What the task asks | Retype the whole of the data exactly.

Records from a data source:
──────────
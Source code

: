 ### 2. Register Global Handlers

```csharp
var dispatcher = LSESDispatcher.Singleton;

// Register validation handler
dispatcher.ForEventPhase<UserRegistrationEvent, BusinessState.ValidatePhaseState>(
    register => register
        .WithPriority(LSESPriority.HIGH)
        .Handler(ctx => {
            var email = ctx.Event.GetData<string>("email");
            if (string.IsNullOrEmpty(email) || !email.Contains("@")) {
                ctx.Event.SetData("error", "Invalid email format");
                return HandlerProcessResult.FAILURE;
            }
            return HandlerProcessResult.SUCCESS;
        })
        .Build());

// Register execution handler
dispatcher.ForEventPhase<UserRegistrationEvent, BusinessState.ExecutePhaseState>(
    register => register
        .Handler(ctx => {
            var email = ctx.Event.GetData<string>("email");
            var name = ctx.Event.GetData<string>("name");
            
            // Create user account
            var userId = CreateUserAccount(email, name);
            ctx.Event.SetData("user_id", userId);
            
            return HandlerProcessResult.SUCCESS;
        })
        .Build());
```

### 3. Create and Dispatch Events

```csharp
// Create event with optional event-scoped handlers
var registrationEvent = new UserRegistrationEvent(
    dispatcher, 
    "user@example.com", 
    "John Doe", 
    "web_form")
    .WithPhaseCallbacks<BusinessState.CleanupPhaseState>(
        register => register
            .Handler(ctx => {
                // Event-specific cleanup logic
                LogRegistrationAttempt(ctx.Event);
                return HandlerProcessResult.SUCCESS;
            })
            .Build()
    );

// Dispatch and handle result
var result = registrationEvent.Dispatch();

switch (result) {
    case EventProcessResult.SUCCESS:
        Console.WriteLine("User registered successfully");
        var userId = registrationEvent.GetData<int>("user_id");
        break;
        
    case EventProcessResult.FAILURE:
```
──────────
Reply to the task |
Source code

: ### 2. Register Global Handlers

```csharp
var dispatcher = LSESDispatcher.Singleton;

// Register validation handler
dispatcher.ForEventPhase<UserRegistrationEvent, BusinessState.ValidatePhaseState>(
    register => register
        .WithPriority(LSESPriority.HIGH)
        .Handler(ctx => {
            var email = ctx.Event.GetData<string>("email");
            if (string.IsNullOrEmpty(email) || !email.Contains("@")) {
                ctx.Event.SetData("error", "Invalid email format");
                return HandlerProcessResult.FAILURE;
            }
            return HandlerProcessResult.SUCCESS;
        })
        .Build());

// Register execution handler
dispatcher.ForEventPhase<UserRegistrationEvent, BusinessState.ExecutePhaseState>(
    register => register
        .Handler(ctx => {
            var email = ctx.Event.GetData<string>("email");
            var name = ctx.Event.GetData<string>("name");
            
            // Create user account
            var userId = CreateUserAccount(email, name);
            ctx.Event.SetData("user_id", userId);
            
            return HandlerProcessResult.SUCCESS;
        })
        .Build());
```

### 3. Create and Dispatch Events

```csharp
// Create event with optional event-scoped handlers
var registrationEvent = new UserRegistrationEvent(
    dispatcher, 
    "user@example.com", 
    "John Doe", 
    "web_form")
    .WithPhaseCallbacks<BusinessState.CleanupPhaseState>(
        register => register
            .Handler(ctx => {
                // Event-specific cleanup logic
                LogRegistrationAttempt(ctx.Event);
                return HandlerProcessResult.SUCCESS;
            })
            .Build()
    );

// Dispatch and handle result
var result = registrationEvent.Dispatch();

switch (result) {
    case EventProcessResult.SUCCESS:
        Console.WriteLine("User registered successfully");
        var userId = registrationEvent.GetData<int>("user_id");
        break;
        
    case EventProcessResult.FAILURE:
```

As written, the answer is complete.